Hi, I’m Kate.

I have a stable government job. I’m studying psychology. I try to go to the gym three times a week. I attempt to keep up with friends. I complain about the cost of living. It’s a full plate.

Photography lives alongside all of that.

It’s not my grand escape plan. It’s not my “quit my job and move to Europe” fantasy. It’s just something that’s always pulled at me. A parallel version of my life that steers a part of my life quietly in the background. I didn’t pick up a camera at five and declare it my destiny. I actually did a teaching degree (deferred it… a lot), travelled, changed my mind, grew up a bit, and eventually realised I care more about observing life than instructing it.

These days, I mostly photograph nature and landscapes. Light, texture, movement. The way the sky shows off for absolutely no one. It keeps me grounded, sane. I’ve stepped back from photographing people for now. The juggle is very real and I have zero interest in girl-bossing myself into the ground ever again. I’m embracing a softer pace. Displaying my work. Letting it exist without trying to turn it into something bigger than it needs to be. But I still care deeply about connection, preserving moments and, documenting life in a way that feels honest.

If I’m honest, the dream is simple: I want my photos framed on walls.
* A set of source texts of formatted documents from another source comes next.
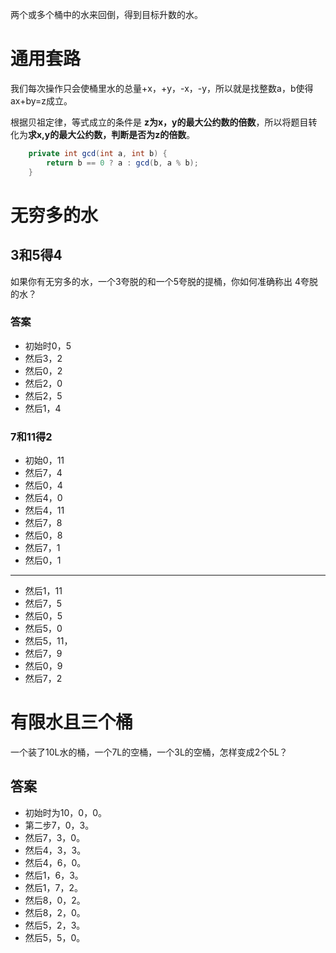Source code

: 两个或多个桶中的水来回倒，得到目标升数的水。

# 通用套路

我们每次操作只会使桶里水的总量+x，+y，-x，-y，所以就是找整数a，b使得 ax+by=z成立。

根据贝祖定律，等式成立的条件是 **z为x，y的最大公约数的倍数**，所以将题目转化为**求x,y的最大公约数，判断是否为z的倍数**。

```java
    private int gcd(int a, int b) {
        return b == 0 ? a : gcd(b, a % b);
    }
```




# 无穷多的水
## 3和5得4
如果你有无穷多的水，一个3夸脱的和一个5夸脱的提桶，你如何准确称出 4夸脱的水？

### 答案

- 初始时0，5
- 然后3，2
- 然后0，2
- 然后2，0
- 然后2，5
- 然后1，4

### 7和11得2



- 初始0，11
- 然后7，4
- 然后0，4
- 然后4，0
- 然后4，11
- 然后7，8
- 然后0，8
- 然后7，1
- 然后0，1
- ------
- 然后1，11
- 然后7，5
- 然后0，5
- 然后5，0
- 然后5，11，
- 然后7，9
- 然后0，9
- 然后7，2


# 有限水且三个桶
一个装了10L水的桶，一个7L的空桶，一个3L的空桶，怎样变成2个5L？

## 答案

- 初始时为10，0，0。
- 第二步7，0，3。
- 然后7，3，0。
- 然后4，3，3。
- 然后4，6，0。
- 然后1，6，3。
- 然后1，7，2。
- 然后8，0，2。
- 然后8，2，0。
- 然后5，2，3。
- 然后5，5，0。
Not buried in camera rolls. Not sitting on hard drives. I want them catching afternoon light in someone’s hallway. I’m a Capricorn, so stability matters to me. Things that last matter to me. Maybe that’s why photography feels right because it holds onto moments we’d otherwise forget.

This season of life is very heads down, bum up. Work. Study. Repeat. But photography reminds me to lift my head.

If you’re human and a bit tired and still trying anyway, we’ll probably get along.